Sunday, March 4, 2018

How Many Hours to Stitch a Woman's Gown in 1775?

Sunday, March 4, 2018
Susan reporting,

For an 18thc mantua-maker (dressmaker), time truly was money. Unlike today, when we put the premium on the labor and skill that goes into creating something by hand, the most valuable part by far of a garment in 1775 was the fabric.

In an era when nearly all new clothing was custom made to order, the fabric was selected, the design was chosen, and a price agreed upon, including the cost of cutting, sewing, and fitting the garment. That last part - the actual creation of the garment - was the smallest part of the overall cost, and it wouldn't change whether the sewing was done by one woman, or three. Labor was charged by the garment, not by the hour. The mantua-maker and her seamstresses had to be able to work fast. Keep in mind, too, that sewing machines had yet to be invented, and every stitch was done by hand.

According to advertisements in English newspapers of the time, the cost for making up a "common gown" or "English gown", a relatively plain dress worn for everyday, was 2-3 shillings. That same sum was also the daily wages for a journey-woman mantua-maker: a woman who had completed her apprenticeship, but was still comparatively new to the trade. In other words, to make a profit, that journey-woman had to make that gown in less than a day.

How long was that workday? For most 18thc tradespeople, the workday was measured by daylight. Therefore a workday in the summer would be much longer than one in the depths of December, averaging to about a twelve to thirteen hour workday. Although work could be done by candlelight or firelight, the cost of those candles or firewood would eat into the already-slender profit. Sunlight, however meager, was free, and every minute treasured.

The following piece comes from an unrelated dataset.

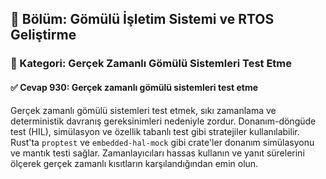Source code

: ## 📘 Bölüm: Gömülü İşletim Sistemi ve RTOS Geliştirme
### 🔹 Kategori: Gerçek Zamanlı Gömülü Sistemleri Test Etme
#### ✅ Cevap 930: Gerçek zamanlı gömülü sistemleri test etme

Gerçek zamanlı gömülü sistemleri test etmek, sıkı zamanlama ve deterministik davranış gereksinimleri nedeniyle zordur. Donanım-döngüde test (HIL), simülasyon ve özellik tabanlı test gibi stratejiler kullanılabilir. Rust'ta `proptest` ve `embedded-hal-mock` gibi crate'ler donanım simülasyonu ve mantık testi sağlar. Zamanlayıcıları hassas kullanın ve yanıt sürelerini ölçerek gerçek zamanlı kısıtların karşılandığından emin olun.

Could a modern mantua-maker work this fast as well? Janea Whitacre, mistress of the trade in the Margaret Hunter shop, Colonial Williamsburg, recently conducted a time-study of how quickly she could create a 1775 common gown. The gown was made of cotton, a reproduction of a block-printed cotton in Colonial Williamsburg's collection, and complete with the slightly misaligned pattern typical of 18thc printed textiles. About five yards of fabric was used; the fabric's width of 42"-45", still the most common width today, was also the standard English ell in use in 1775.

The petticoat (underskirt) was not included in the trial. Gowns of this style were often worn with a contrasting petticoat - consider this 18thc "mix and match" separates - and it's likely that a woman would already have a petticoat in her wardrobe to wear with the gown. The gown's customer would have been a woman of the middling sort, who would have worn this style for "undress," or informal daily wear.

Janea kept track of her time by a stop-watch instead of the sun, and unlike her 18thc counterparts, she periodically paused in her sewing to interact with CW visitors to the shop. Although speed was Janea's goal, she wanted to please her fictitious customer as well. She took care to incorporate the fabric's stripes with the gown's design with inverted back pleats towards the center, and added contrasting cherry-red bows to the bodice and skirt.

High fashion for her customer, and a profit for her as well. Janea's final start-to-finish time for this gown was ten hours, seven minutes: well within that standard twelve-thirteen hour workday. Best of all, her customer (here represented by apprentice Rebecca Starkins ) looks most pleased with the final result.

Many thanks to Janea Whitacre and Rebecca Starkins for their assistance with this post. For an example of a more elaborate (and therefore more expensive) 18thc dress made by the Margaret Hunter mantua-makers in a day, see my earlier post here.

Photographs ©2017 Susan Holloway Scott


Joanna Maitland said...

Fascinating detail, Susan. Thanks so much. I was recently blogging on a similar subject, the polonaise gown of the 1780s, and although I covered quite a lot about how it was made, including the cutting pattern, I wasn't able to estimate how long it would have taken. So your piece completes the pattern (if you'll forgive the rotten pun).

You can find my piece on the polonaise here
It shows pictures of how the underneath worked and how the garment was worn. As you said, it would often be worn over a petticoat that the woman already had.

BTW I'd congratulate your modern-day seamstress. She must be very skilled indeed to have done all that in just over 10 hours.

KarenAnne said...

Lovely dress. Once again, I realize I was born in the wrong era.